George adopted Muffin as a kitten in early 2004. When we started dating, I was greeted by Baxter the dog and Muffin the cat. I had never really been a cat person. Maybe because I never had one as a child and I don’t remember anyone close to me having one. I’m not so sure George was a cat person, but an ex-girlfriend talked him into adopting a cat.
So here we are, two not really cat people … living with a cat. In the beginning, the cat would sometimes make an appearance, but not often. At some point he started to show his face a little more. I think he knew he could get some love from me when I was around. Muffin always did his own thing, showed up when he wanted some attention, then back to a window or a bed to spend his days looking outside.
Of course over the 13 years of his life, he became part of our pack. We knew where to find him when he was “missing” in the house. We knew that if he meowed he wanted a refill on food or water. We knew that he was wide awake when we were ready for bed and wanted to march on our chests while we were petting him and then he would proceed to drool all over us. The “not really cat people” became cat people without knowing it.
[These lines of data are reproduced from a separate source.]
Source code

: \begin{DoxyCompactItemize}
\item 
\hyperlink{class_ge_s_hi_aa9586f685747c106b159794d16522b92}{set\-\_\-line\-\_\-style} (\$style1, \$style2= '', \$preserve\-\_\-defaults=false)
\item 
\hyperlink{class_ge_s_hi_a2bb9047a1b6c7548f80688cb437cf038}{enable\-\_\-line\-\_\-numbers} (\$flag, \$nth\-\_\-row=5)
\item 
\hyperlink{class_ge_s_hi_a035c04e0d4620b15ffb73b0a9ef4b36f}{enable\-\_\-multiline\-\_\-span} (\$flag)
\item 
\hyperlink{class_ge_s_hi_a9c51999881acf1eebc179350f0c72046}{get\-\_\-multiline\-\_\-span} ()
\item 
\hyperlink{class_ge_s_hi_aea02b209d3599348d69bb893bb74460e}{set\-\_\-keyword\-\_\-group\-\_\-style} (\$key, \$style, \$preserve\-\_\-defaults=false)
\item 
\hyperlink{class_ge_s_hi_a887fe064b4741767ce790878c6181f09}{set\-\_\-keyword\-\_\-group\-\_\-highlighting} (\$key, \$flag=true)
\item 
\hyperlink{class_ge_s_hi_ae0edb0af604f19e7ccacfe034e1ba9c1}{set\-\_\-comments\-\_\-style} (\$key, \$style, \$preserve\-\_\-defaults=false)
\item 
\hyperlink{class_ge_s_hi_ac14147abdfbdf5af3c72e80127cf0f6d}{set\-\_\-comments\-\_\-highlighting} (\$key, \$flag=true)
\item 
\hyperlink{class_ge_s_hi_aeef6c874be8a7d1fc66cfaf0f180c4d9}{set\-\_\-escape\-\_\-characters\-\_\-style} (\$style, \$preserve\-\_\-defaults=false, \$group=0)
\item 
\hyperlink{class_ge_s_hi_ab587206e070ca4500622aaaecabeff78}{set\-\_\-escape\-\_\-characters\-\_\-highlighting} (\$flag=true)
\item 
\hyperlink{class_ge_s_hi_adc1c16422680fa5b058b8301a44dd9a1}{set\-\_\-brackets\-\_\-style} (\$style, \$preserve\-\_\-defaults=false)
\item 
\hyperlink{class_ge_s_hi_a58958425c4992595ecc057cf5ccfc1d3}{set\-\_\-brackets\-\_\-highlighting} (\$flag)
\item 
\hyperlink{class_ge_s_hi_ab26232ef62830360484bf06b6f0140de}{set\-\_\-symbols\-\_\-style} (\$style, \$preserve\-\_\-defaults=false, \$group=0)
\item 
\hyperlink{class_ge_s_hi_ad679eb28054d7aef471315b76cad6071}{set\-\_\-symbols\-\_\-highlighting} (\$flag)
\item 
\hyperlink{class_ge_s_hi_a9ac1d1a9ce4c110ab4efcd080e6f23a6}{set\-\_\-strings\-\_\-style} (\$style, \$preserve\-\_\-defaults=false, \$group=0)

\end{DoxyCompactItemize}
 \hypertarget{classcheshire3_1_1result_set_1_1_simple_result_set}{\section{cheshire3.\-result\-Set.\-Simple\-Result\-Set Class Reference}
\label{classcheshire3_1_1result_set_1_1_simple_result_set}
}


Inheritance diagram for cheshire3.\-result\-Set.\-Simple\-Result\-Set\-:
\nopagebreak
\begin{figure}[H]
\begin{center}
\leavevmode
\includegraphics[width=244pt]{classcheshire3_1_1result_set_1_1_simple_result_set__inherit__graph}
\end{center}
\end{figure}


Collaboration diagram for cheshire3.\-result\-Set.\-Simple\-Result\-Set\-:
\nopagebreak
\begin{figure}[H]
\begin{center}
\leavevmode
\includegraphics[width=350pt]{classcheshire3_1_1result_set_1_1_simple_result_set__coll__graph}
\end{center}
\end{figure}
Muffin and Baxter always lived together well. George rescued them a few months apart. When we decided to adopt another dog, Spencer, I was afraid of what Muffin would think. But since Spencer was a puppy, the cat quickly put him in his place early on. Muffin even did well when we had a baby earlier last year. He was inquisitive but kept his distance. I think all the crying from the new baby was enough to want him to stay upstairs on our bed.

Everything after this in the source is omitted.